In 2006, a barrister was reprimanded by the Bar Standards Board for refusing to argue a case premised on the client's homosexual relationship, in violation of his own conscience.

The cab-rank rule has been adopted by a number of other common law jurisdictions, including Ireland, and Australia – but, notably, not the United States.

== Ireland ==

As the Irish legal system inherits from the English common law system, its barristers also abide by the cab-rank rule. In 2020, Fianna Fáil politician and later Minister for Justice, Jim O'Callaghan, defended representing former Sinn Féin leader, Gerry Adams, in a libel case against the publisher of the Sunday World in 2015. Mr O'Callaghan and the Bar of Ireland stated that barristers can not discriminate against clients based on their politics. The rule was also controversial during the 2025 Irish presidential election when left-wing candidate and subsequent winner, Catherine Connolly, refused to confirm if she ever represented a financial institution to evict an Irish family from their home. She and the Bar of Ireland defended her position stating the cab-rank rule requires barristers to accept work that is offered. Although it is claimed that barristers can decline work, if they really wanted to.

== Controversies ==

Addressing the continued necessity for the rule in 2010, the Law Society of England and Wales, which represents solicitors, together with the Bar Council questioned its necessity, highlighting increases in competition. The Bar Standards Board requested and received an independent report on the cab-rank rule. After reviewing this report the board issued a press release titled "Removal of the 'cab rank' rule a major threat to justice", arguing that the rule protected lawyers from the stigma of defending an unpopular client.

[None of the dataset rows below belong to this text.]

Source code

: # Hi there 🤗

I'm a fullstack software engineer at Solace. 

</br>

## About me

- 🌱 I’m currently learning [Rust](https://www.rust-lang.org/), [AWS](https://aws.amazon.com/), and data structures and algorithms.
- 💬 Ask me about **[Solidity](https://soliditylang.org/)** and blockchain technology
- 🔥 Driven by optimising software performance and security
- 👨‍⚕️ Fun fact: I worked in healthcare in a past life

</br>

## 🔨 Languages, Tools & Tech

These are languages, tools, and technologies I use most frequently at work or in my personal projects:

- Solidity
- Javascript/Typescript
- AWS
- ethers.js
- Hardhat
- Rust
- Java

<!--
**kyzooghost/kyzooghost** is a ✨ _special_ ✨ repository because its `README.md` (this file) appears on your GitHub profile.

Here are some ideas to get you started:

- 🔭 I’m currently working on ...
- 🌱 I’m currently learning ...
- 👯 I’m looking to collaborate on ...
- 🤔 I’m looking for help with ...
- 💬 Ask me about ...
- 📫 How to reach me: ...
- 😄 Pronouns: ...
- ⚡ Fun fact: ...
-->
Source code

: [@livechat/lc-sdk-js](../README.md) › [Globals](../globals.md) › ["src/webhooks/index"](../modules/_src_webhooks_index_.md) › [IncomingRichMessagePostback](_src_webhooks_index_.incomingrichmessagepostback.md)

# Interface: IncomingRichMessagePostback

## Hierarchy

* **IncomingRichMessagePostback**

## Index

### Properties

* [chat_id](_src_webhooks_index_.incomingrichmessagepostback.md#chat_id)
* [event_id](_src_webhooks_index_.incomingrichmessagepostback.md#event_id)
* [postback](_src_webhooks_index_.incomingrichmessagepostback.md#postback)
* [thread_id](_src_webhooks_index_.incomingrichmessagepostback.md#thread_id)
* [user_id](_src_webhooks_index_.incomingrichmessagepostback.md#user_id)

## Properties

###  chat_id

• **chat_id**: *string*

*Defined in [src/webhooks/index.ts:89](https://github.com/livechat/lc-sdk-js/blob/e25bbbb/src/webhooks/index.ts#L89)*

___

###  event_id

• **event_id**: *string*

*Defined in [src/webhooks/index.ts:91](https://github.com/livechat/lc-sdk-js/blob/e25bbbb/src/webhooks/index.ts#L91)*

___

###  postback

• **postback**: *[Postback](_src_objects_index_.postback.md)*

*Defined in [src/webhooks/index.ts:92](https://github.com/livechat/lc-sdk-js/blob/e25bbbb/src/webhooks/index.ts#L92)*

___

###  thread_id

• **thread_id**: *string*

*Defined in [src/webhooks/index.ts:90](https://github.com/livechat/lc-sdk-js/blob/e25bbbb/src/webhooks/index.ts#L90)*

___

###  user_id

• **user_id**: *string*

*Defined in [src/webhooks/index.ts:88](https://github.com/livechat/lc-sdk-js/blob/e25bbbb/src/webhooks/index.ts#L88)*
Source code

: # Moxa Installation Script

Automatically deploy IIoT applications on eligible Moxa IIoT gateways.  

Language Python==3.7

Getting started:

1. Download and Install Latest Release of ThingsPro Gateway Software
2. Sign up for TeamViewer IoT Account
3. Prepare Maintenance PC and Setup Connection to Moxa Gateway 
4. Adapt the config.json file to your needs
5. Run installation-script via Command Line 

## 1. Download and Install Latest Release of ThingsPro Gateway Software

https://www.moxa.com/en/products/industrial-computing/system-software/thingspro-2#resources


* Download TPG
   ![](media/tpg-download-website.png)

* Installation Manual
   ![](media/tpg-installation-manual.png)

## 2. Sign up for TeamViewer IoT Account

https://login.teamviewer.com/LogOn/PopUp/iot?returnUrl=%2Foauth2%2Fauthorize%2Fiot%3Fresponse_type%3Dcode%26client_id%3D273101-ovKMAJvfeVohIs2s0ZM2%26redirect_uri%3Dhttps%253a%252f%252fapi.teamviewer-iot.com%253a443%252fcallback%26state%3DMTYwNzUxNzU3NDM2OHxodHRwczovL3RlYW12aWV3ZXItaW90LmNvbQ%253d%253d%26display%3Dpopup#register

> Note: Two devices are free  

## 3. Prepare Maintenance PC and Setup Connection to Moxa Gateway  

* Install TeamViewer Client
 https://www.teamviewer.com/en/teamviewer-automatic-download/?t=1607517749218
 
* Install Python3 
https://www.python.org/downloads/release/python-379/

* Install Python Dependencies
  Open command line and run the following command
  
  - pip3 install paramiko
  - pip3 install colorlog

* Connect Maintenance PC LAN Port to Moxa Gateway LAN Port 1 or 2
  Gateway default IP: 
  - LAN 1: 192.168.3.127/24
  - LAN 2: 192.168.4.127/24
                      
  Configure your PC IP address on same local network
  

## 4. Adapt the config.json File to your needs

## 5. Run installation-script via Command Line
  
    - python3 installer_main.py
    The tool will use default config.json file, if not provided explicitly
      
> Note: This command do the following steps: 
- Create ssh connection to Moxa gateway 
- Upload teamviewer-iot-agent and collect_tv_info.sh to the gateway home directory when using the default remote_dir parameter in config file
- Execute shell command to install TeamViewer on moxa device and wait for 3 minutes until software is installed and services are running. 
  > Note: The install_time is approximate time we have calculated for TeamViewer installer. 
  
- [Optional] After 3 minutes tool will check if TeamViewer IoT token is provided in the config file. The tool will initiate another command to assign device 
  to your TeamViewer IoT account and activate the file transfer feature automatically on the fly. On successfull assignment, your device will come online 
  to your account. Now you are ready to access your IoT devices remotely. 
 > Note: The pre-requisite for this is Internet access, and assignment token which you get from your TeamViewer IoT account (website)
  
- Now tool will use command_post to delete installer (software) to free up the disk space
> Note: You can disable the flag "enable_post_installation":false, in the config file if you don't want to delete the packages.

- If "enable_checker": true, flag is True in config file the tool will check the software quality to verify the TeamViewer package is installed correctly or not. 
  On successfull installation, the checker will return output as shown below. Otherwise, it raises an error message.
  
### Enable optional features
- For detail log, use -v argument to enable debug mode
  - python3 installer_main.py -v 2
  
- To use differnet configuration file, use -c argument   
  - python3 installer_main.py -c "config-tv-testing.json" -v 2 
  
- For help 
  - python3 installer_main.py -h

In 2023, more than one hundred lawyers, including six KCs, declared that they would not serve certain clients in light of the severe consequences of global warming. The Bar Standards Board and the Bar Council immediately issued press releases reaffirming the nature and importance of the cab rank rule.

There is also debate about exceptions to the rule, such as strategic litigation against public participation and sanctions relating to Russia.